TASK
Using the data below, determine the number of lines that include the string "variables". Write only that number.

####################

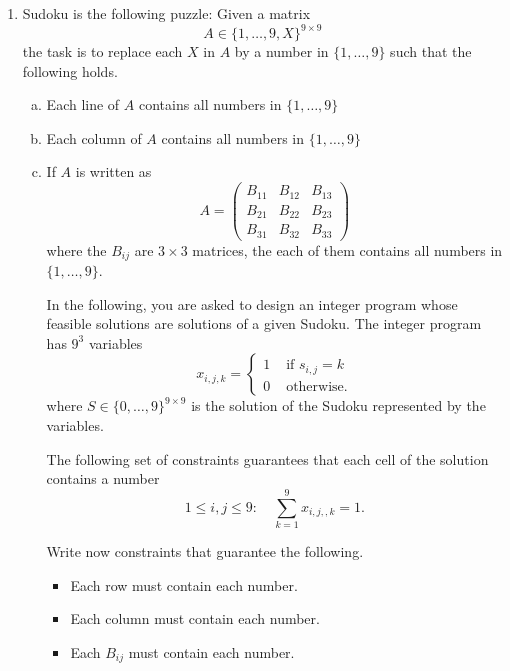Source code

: \documentclass[11pt]{article}
\institute{\'Ecole Polytechnique F\'ed\'erale de Lausanne}
\begin{document}
\makeheader

\begin{enumerate}[1)]

\item Sudoku is the following puzzle: Given a matrix
  \begin{displaymath}
    A ∈ \{1,\dots,9,X\}^{9 ×9} 
  \end{displaymath}
  the task is to replace each $X$ in $A$ by a number in $\{1,\dots,9\}$ such that the following holds.
  \begin{enumerate}[a)] 
  \item Each line of $A$ contains all numbers in  $\{1,\dots,9\}$
  \item Each column of $A$ contains all numbers in  $\{1,\dots,9\}$
  \item If $A$ is written as
    \begin{displaymath}
      A =
      \begin{pmatrix}
        B_{11} & B_{12} & B_{13} \\
        B_{21} & B_{22} & B_{23} \\
        B_{31} & B_{32} & B_{33} 
      \end{pmatrix}
    \end{displaymath}
    where the $B_{ij}$ are $3 ×3$ matrices, the each of them contains all numbers in  $\{1,\dots,9\}$.

    \bigskip \noindent

    In the following, you are asked to design an integer program whose feasible solutions are solutions of a given Sudoku. The integer program has $9^3$ variables
    \begin{displaymath}
      x_{i,j,k} =
      \begin{cases}
        1 & \text{ if } s_{i,j} = k \\
        0 & \text{ otherwise.} 
      \end{cases}
    \end{displaymath}
    where $S ∈ \{0,\dots,9\}^{9 ×9}$ is the solution of the Sudoku represented by the variables. 


    The following set of constraints guarantees that each cell of the solution contains a number
    \begin{displaymath}
      1≤i,j≤9: \quad  ∑_{k=1}^9 x_{i,j,,k} = 1. 
    \end{displaymath}

    Write now constraints that guarantee the following.
    \begin{itemize}
    \item Each row must contain each number.
    \item Each column must contain each number.
    \item Each $B_{ij}$ must contain each number. 
    \end{itemize}


\end{enumerate}
\end{enumerate}
\end{document}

####################

WRITTEN ANSWER
2